If you are someone who uses WordPress as their primary CMS system, there are plenty of options to easy implement schema markups into your websites. Schema Pro is one of the more premier options that utilizes the JSON-LD method to easily make schema adjustments to your websites. Schema Pro is a paid service but its streamlined abilities and easy to navigate systems make for a more accessible and efficient experience if you spend most of your web development time in WordPress.

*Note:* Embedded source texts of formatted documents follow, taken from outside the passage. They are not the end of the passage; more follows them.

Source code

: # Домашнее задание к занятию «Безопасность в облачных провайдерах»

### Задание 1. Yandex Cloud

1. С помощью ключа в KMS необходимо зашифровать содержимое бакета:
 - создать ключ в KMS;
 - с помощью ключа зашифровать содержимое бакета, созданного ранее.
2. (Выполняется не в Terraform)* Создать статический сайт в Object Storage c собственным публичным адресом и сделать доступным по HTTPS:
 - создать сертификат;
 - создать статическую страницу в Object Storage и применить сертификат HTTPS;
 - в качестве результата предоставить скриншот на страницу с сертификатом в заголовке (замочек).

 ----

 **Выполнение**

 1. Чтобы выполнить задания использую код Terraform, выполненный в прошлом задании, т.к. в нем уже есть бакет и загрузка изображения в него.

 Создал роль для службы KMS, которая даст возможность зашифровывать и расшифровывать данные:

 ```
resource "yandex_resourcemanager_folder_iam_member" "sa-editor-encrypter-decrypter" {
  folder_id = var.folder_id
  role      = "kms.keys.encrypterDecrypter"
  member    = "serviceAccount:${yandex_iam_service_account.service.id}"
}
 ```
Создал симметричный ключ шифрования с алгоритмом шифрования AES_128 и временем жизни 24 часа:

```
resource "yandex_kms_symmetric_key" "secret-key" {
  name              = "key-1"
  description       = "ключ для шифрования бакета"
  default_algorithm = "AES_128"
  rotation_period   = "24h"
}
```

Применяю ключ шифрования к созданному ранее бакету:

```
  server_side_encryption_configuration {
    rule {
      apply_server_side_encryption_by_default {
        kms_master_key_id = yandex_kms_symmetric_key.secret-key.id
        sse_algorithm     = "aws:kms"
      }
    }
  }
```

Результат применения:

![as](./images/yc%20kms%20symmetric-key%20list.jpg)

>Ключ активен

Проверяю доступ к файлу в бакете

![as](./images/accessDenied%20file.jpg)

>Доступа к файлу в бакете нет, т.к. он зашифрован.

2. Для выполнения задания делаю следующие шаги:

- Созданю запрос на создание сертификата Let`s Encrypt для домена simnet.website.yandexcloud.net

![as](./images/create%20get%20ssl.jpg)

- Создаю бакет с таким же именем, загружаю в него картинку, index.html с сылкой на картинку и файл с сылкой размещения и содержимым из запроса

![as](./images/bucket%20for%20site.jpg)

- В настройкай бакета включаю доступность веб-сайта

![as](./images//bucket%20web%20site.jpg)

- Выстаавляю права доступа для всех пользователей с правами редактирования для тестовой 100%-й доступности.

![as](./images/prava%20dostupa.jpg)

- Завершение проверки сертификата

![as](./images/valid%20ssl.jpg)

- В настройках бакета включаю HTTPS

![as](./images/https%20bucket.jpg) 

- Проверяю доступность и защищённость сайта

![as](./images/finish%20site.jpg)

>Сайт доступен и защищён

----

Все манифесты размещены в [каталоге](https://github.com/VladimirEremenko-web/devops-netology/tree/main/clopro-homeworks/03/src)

Some Guidelines to Follow When Using Schema

To refer back to Google’s structured data guidelines, there are some things that are good to keep in mind when implementing schema tactics. One of the biggest is making sure that any data that is highlighted in the structured data is actually included on the web page itself. Google wants to make sure that they are providing representative and accurate information as the structured data shows up on their site, not yours. Just because the structured data is something you provided and is in association it your site doesn’t mean it doesn’t reflect on Google itself. Users will see these schema additions first in Google’s search results and may not event end up clicking on your page, so they want to make sure its in accordance to their standards. For this reason, they also do not allow structured data that is related to illegal products and actions.  It is also valuable to provide as much schema information as is descriptive of your website as Google prioritizes these pages. This goes back to the fact that schema markups help web crawlers read your website and more content rich schema will result in Google’s preference for them over other structured data listings. Its not guaranteed that your schema markups will show up as structured data but by following these rules you will have a better chance of standing out in your Google search results.

Conclusion

Schema markups have a lot to offer. They are relevant to pretty much any industry you can think of. Over the last few years, more and more websites have been taking advantage of them, but they are still not as common as you would expect. If you are looking for a simple way to stand out in search results schema is a great way to get a quick lead on competitors. With the growing interest in schema, it is beneficial to prepare for a future where these additions to your web pages could be utilized to an even greater ability. Google highlights in their structured data guidelines that it might not use all of the schema that you provide it, but that doesn’t mean it won’t find a use for it in the future.